» Information supplied:
++++++++++++++++++++
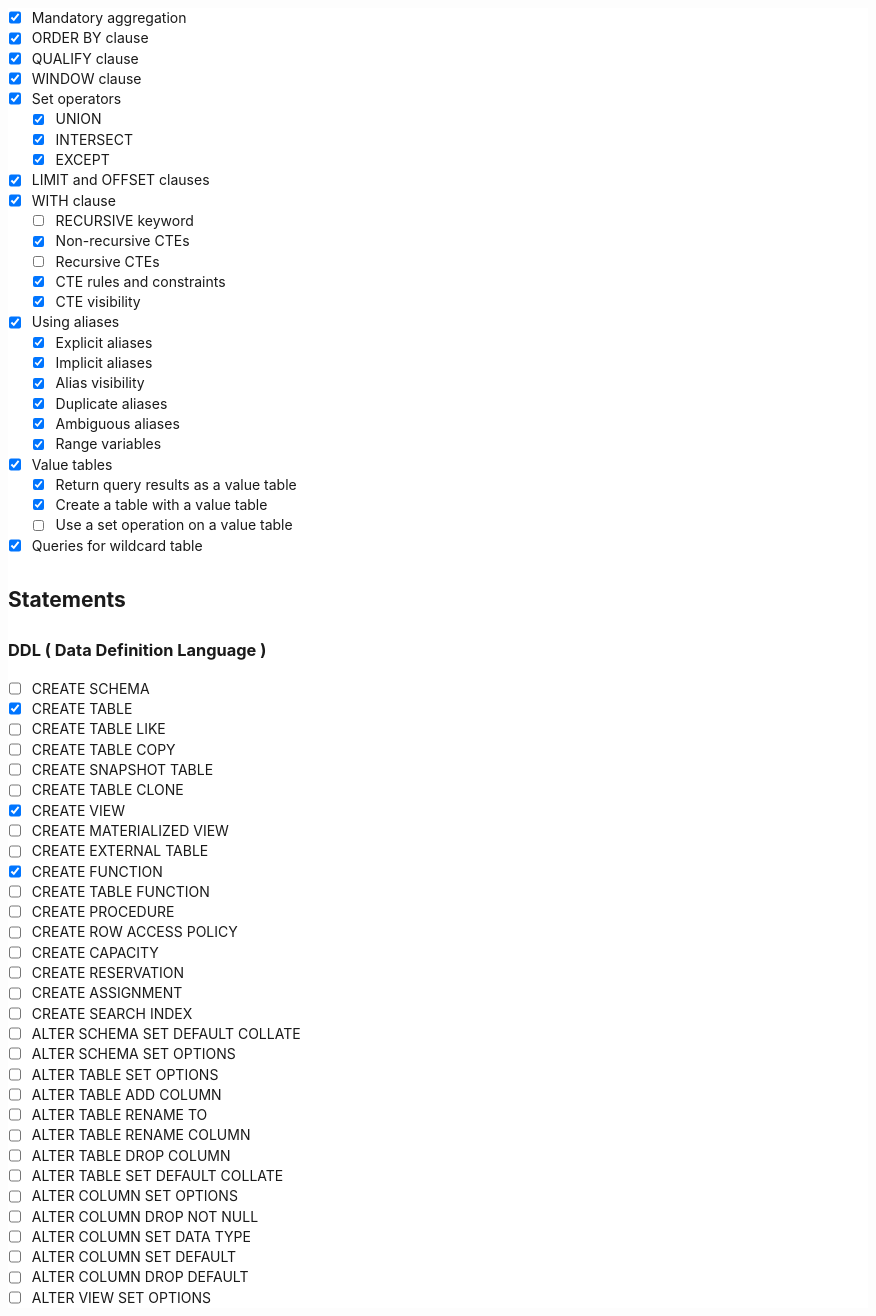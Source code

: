   - [x] Mandatory aggregation
- [x] ORDER BY clause
- [x] QUALIFY clause
- [x] WINDOW clause
- [x] Set operators
  - [x] UNION
  - [x] INTERSECT
  - [x] EXCEPT
- [x] LIMIT and OFFSET clauses
- [x] WITH clause
  - [ ] RECURSIVE keyword
  - [x] Non-recursive CTEs
  - [ ] Recursive CTEs
  - [x] CTE rules and constraints
  - [x] CTE visibility
- [x] Using aliases
  - [x] Explicit aliases
  - [x] Implicit aliases
  - [x] Alias visibility
  - [x] Duplicate aliases
  - [x] Ambiguous aliases
  - [x] Range variables
- [x] Value tables
  - [x] Return query results as a value table
  - [x] Create a table with a value table
  - [ ] Use a set operation on a value table
- [x] Queries for wildcard table

## Statements

### DDL ( Data Definition Language )

- [ ] CREATE SCHEMA
- [x] CREATE TABLE
- [ ] CREATE TABLE LIKE
- [ ] CREATE TABLE COPY
- [ ] CREATE SNAPSHOT TABLE
- [ ] CREATE TABLE CLONE
- [x] CREATE VIEW
- [ ] CREATE MATERIALIZED VIEW
- [ ] CREATE EXTERNAL TABLE
- [x] CREATE FUNCTION
- [ ] CREATE TABLE FUNCTION
- [ ] CREATE PROCEDURE
- [ ] CREATE ROW ACCESS POLICY
- [ ] CREATE CAPACITY
- [ ] CREATE RESERVATION
- [ ] CREATE ASSIGNMENT
- [ ] CREATE SEARCH INDEX
- [ ] ALTER SCHEMA SET DEFAULT COLLATE
- [ ] ALTER SCHEMA SET OPTIONS
- [ ] ALTER TABLE SET OPTIONS
- [ ] ALTER TABLE ADD COLUMN
- [ ] ALTER TABLE RENAME TO
- [ ] ALTER TABLE RENAME COLUMN
- [ ] ALTER TABLE DROP COLUMN
- [ ] ALTER TABLE SET DEFAULT COLLATE
- [ ] ALTER COLUMN SET OPTIONS
- [ ] ALTER COLUMN DROP NOT NULL
- [ ] ALTER COLUMN SET DATA TYPE
- [ ] ALTER COLUMN SET DEFAULT
- [ ] ALTER COLUMN DROP DEFAULT
- [ ] ALTER VIEW SET OPTIONS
++++++++++++++++++++
» What the task asks:
Every line in the listing that holds the string "CTEs" should be copied out.

» Task output:
  - [x] Non-recursive CTEs
  - [ ] Recursive CTEs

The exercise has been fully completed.